==== Listed entries
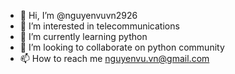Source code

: - 👋 Hi, I’m @nguyenvuvn2926
- 👀 I’m interested in telecommunications
- 🌱 I’m currently learning python
- 💞️ I’m looking to collaborate on python community
- 📫 How to reach me nguyenvu.vn@gmail.com

<!---
nguyenvuvn2926/nguyenvuvn2926 is a ✨ special ✨ repository because its `README.md` (this file) appears on your GitHub profile.
You can click the Preview link to take a look at your changes.
--->

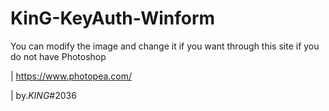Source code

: # KinG-KeyAuth-Winform
You can modify the image and change it if you want through this site if you do not have Photoshop

| https://www.photopea.com/

| by.*KING*#2036
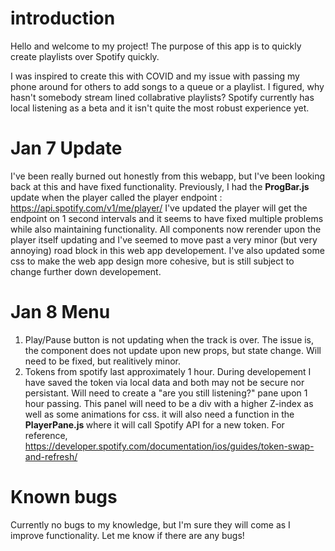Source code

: 
# introduction
Hello and welcome to my project!
The purpose of this app is to quickly create playlists over Spotify quickly.

I was inspired to create this with COVID and my issue with passing my phone around
for others to add songs to a queue or a playlist. I figured, why hasn't somebody stream
lined collabrative playlists? Spotify currently has local listening as a beta and it isn't
quite the most robust experience yet.

# Jan 7 Update

I've been really burned out honestly from this webapp, but I've been looking back at this and have fixed functionality.
Previously, I had the <strong>ProgBar.js</strong> update when the player called the player endpoint : https://api.spotify.com/v1/me/player/
I've updated the player will get the endpoint on 1 second intervals and it seems to have fixed multiple problems while also maintaining functionality.
All components now rerender upon the player itself updating and I've seemed to move past a very minor (but very annoying) road block in this web app developement.
I've also updated some css to make the web app design more cohesive, but is still subject to change further down developement. 

# Jan 8 Menu

1. Play/Pause button is not updating when the track is over. The issue is, the component does not update upon new props, but state change. Will need to be fixed, but realitively minor.
2. Tokens from spotify last approximately 1 hour. During developement I have saved the token via local data and both may not be secure nor persistant. Will need to create a 
   "are you still listening?" pane upon 1 hour passing. This panel will need to be a div with a higher Z-index as well as some animations for css. 
   it will also need a function in the <strong> PlayerPane.js </strong> where it will call Spotify API for a new token. 
   For reference, https://developer.spotify.com/documentation/ios/guides/token-swap-and-refresh/

# Known bugs
Currently no bugs to my knowledge, but I'm sure they will come as I improve functionality. Let me know if there are any bugs!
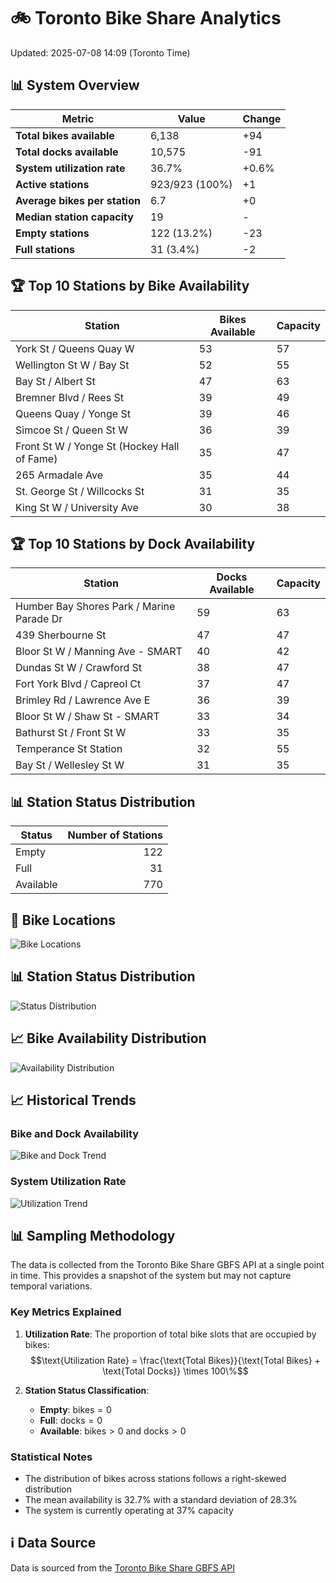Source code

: # 🚲 Toronto Bike Share Analytics

Updated: 2025-07-08 14:09 (Toronto Time)

## 📊 System Overview
| Metric | Value | Change |
|--------|-------|--------|
| **Total bikes available** | 6,138 | +94 |
| **Total docks available** | 10,575 | -91 |
| **System utilization rate** | 36.7% | +0.6% |
| **Active stations** | 923/923 (100%) | +1 |
| **Average bikes per station** | 6.7 | +0 |
| **Median station capacity** | 19 | - |
| **Empty stations** | 122 (13.2%) | -23 |
| **Full stations** | 31 (3.4%) | -2 |

## 🏆 Top 10 Stations by Bike Availability
| Station | Bikes Available | Capacity |
|---------|-----------------|----------|
| York St / Queens Quay W | 53 | 57 |
| Wellington St W / Bay St | 52 | 55 |
| Bay St / Albert St | 47 | 63 |
| Bremner Blvd / Rees St | 39 | 49 |
| Queens Quay / Yonge St | 39 | 46 |
| Simcoe St / Queen St W | 36 | 39 |
| Front St W / Yonge St (Hockey Hall of Fame) | 35 | 47 |
| 265 Armadale Ave | 35 | 44 |
| St. George St / Willcocks St | 31 | 35 |
| King St W / University Ave | 30 | 38 |

## 🏆 Top 10 Stations by Dock Availability
| Station | Docks Available | Capacity |
|---------|-----------------|----------|
| Humber Bay Shores Park / Marine Parade Dr | 59 | 63 |
| 439 Sherbourne St | 47 | 47 |
| Bloor St W / Manning Ave - SMART | 40 | 42 |
| Dundas St W / Crawford St | 38 | 47 |
| Fort York  Blvd / Capreol Ct | 37 | 47 |
| Brimley Rd / Lawrence Ave E  | 36 | 39 |
| Bloor St W / Shaw St - SMART | 33 | 34 |
| Bathurst St / Front St W | 33 | 35 |
| Temperance St Station | 32 | 55 |
| Bay St / Wellesley St W | 31 | 35 |

## 📊 Station Status Distribution
| Status     | Number of Stations |
|------------|-------------------:|
| Empty      | 122 |
| Full       | 31 |
| Available  | 770 |

## 📍 Bike Locations
![Bike Locations](docs/plots/location_plot.png)

## 📊 Station Status Distribution
![Status Distribution](docs/plots/status_distribution.png)

## 📈 Bike Availability Distribution
![Availability Distribution](docs/plots/availability_dist.png)

## 📈 Historical Trends
### Bike and Dock Availability
![Bike and Dock Trend](docs/plots/time_series/bike_dock_trend.png)

### System Utilization Rate
![Utilization Trend](docs/plots/time_series/utilization_trend.png)

## 📊 Sampling Methodology
The data is collected from the Toronto Bike Share GBFS API at a single point in time. This provides a snapshot of the system but may not capture temporal variations.

### Key Metrics Explained
1. **Utilization Rate**: The proportion of total bike slots that are occupied by bikes:
   $$\text{Utilization Rate} = \frac{\text{Total Bikes}}{\text{Total Bikes} + \text{Total Docks}} \times 100\%$$

2. **Station Status Classification**:
   - **Empty**: $\text{bikes} = 0$
   - **Full**: $\text{docks} = 0$
   - **Available**: $\text{bikes} > 0$ and $\text{docks} > 0$

### Statistical Notes
- The distribution of bikes across stations follows a right-skewed distribution
- The mean availability is 32.7% with a standard deviation of 28.3%
- The system is currently operating at 37% capacity

## ℹ️ Data Source
Data is sourced from the [Toronto Bike Share GBFS API](https://tor.publicbikesystem.net/ube/gbfs/v1/en/station_status)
========
__To do__: The data above holds the lines to copy: start at the one with "You can click", stop at the one with "I've been really", include both, copy them exactly without pictures, and copy nothing else.

__Answer to the problem__:
You can click the Preview link to take a look at your changes.
--->

Source code

: # KinG-KeyAuth-Winform
You can modify the image and change it if you want through this site if you do not have Photoshop

| https://www.photopea.com/

| by.*KING*#2036
Source code

: 
# introduction
Hello and welcome to my project!
The purpose of this app is to quickly create playlists over Spotify quickly.

I was inspired to create this with COVID and my issue with passing my phone around
for others to add songs to a queue or a playlist. I figured, why hasn't somebody stream
lined collabrative playlists? Spotify currently has local listening as a beta and it isn't
quite the most robust experience yet.

# Jan 7 Update

I've been really burned out honestly from this webapp, but I've been looking back at this and have fixed functionality.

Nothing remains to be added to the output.